Hi,
We're trying to integrate ArcSight SIEM to SEPM with embedded database. I cant find any documentation about this process. I also looked at other forum posts, it seems like no one really have the documentation for this. My best bet is to use external logging, but even the external logging dont have documentation on how to use it with ArcSight SIEM. nowAnyone tried doing this?
Thanks,
Does below articles not help ?
contact the Arcsight team as they will have documentation for the integration.
http://www8.hp.com/h20195/v2/GetPDF.aspx/4AA5-3404ENN.pdf
Its not useful actually, I mean, try to read it. All it say are the common thing that you'll obviously do. Like, click this click that click OK. It didnt even tell what log facility to use on what external logging.

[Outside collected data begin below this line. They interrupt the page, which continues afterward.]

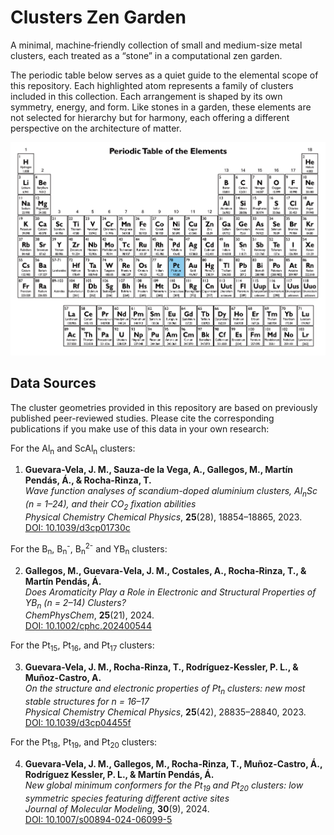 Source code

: # Clusters Zen Garden

A minimal, machine‑friendly collection of small and medium-size metal clusters, each treated as a “stone” in a computational zen garden.

The periodic table below serves as a quiet guide to the elemental scope of this repository. Each highlighted atom represents a family of clusters included in this collection. Each arrangement is shaped by its own symmetry, energy, and form. Like stones in a garden, these elements are not selected for hierarchy but for harmony, each offering a different perspective on the architecture of matter.

<p align="center">
  <img src="img/periodic_table.png" alt="Periodic Table of Included Elements" width="700"/>
</p>

## Data Sources

The cluster geometries provided in this repository are based on previously published peer-reviewed studies. Please cite the corresponding publications if you make use of this data in your own research:

For the Al<sub>n</sub> and ScAl<sub>n</sub> clusters:

1. **Guevara-Vela, J. M., Sauza-de la Vega, A., Gallegos, M., Martín Pendás, Á., & Rocha-Rinza, T.**  
   *Wave function analyses of scandium-doped aluminium clusters, Al<sub>n</sub>Sc (n = 1–24), and their CO<sub>2</sub> fixation abilities*  
   _Physical Chemistry Chemical Physics_, **25**(28), 18854–18865, 2023.  
   [DOI: 10.1039/d3cp01730c](https://doi.org/10.1039/d3cp01730c)

For the B<sub>n</sub>, B<sub>n</sub><sup>-</sup>, B<sub>n</sub><sup>2-</sup> and YB<sub>n</sub> clusters:

2. **Gallegos, M., Guevara‐Vela, J. M., Costales, A., Rocha‐Rinza, T., & Martín Pendás, Á.**  
   *Does Aromaticity Play a Role in Electronic and Structural Properties of YB<sub>n</sub> (n = 2–14) Clusters?*  
   _ChemPhysChem_, **25**(21), 2024.  
   [DOI: 10.1002/cphc.202400544](https://doi.org/10.1002/cphc.202400544)


For the Pt<sub>15</sub>, Pt<sub>16</sub>, and Pt<sub>17</sub> clusters: 

3. **Guevara-Vela, J. M., Rocha-Rinza, T., Rodríguez-Kessler, P. L., & Muñoz-Castro, A.**  
   *On the structure and electronic properties of Pt<sub>n</sub> clusters: new most stable structures for n = 16–17*  
   _Physical Chemistry Chemical Physics_, **25**(42), 28835–28840, 2023.  
   [DOI: 10.1039/d3cp04455f](https://doi.org/10.1039/d3cp04455f)


For the Pt<sub>18</sub>, Pt<sub>19</sub>, and Pt<sub>20</sub> clusters:

4. **Guevara-Vela, J. M., Gallegos, M., Rocha-Rinza, T., Muñoz-Castro, Á., Rodríguez Kessler, P. L., & Martín Pendás, Á.**  
   *New global minimum conformers for the Pt<sub>19</sub> and Pt<sub>20</sub> clusters: low symmetric species featuring different active sites*  
   _Journal of Molecular Modeling_, **30**(9), 2024.  
   [DOI: 10.1007/s00894-024-06099-5](https://doi.org/10.1007/s00894-024-06099-5)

Hey guys somehow we got it. I end up searching on google instead of symantec, very unexpected. Considering that we've been using symantec for more than 3 years.
Thanks guys,
Ok so what's the answer?
Id just added the IP and port that 's it. The actual changes happend on another team handling SIEM ArchSight. They said they setup a ArchSight Reciever or something like that, then they gave me IP address and ports. I think Symantec should do a testing of this thing and post a proper knowledge base considering that HP is a major player in enterprise I'm sure it is going to be useful to alot of users.
Symantec's post, this one below:
is already a generic instruction I think. As much as I want to post an instruction on SIEM ArchSight integration, unfortunately I'm not handling our ArchSight so that's not going to work for me and those guys handling it are sure busy as they're always around the clock doing monitoring and advisory stuff.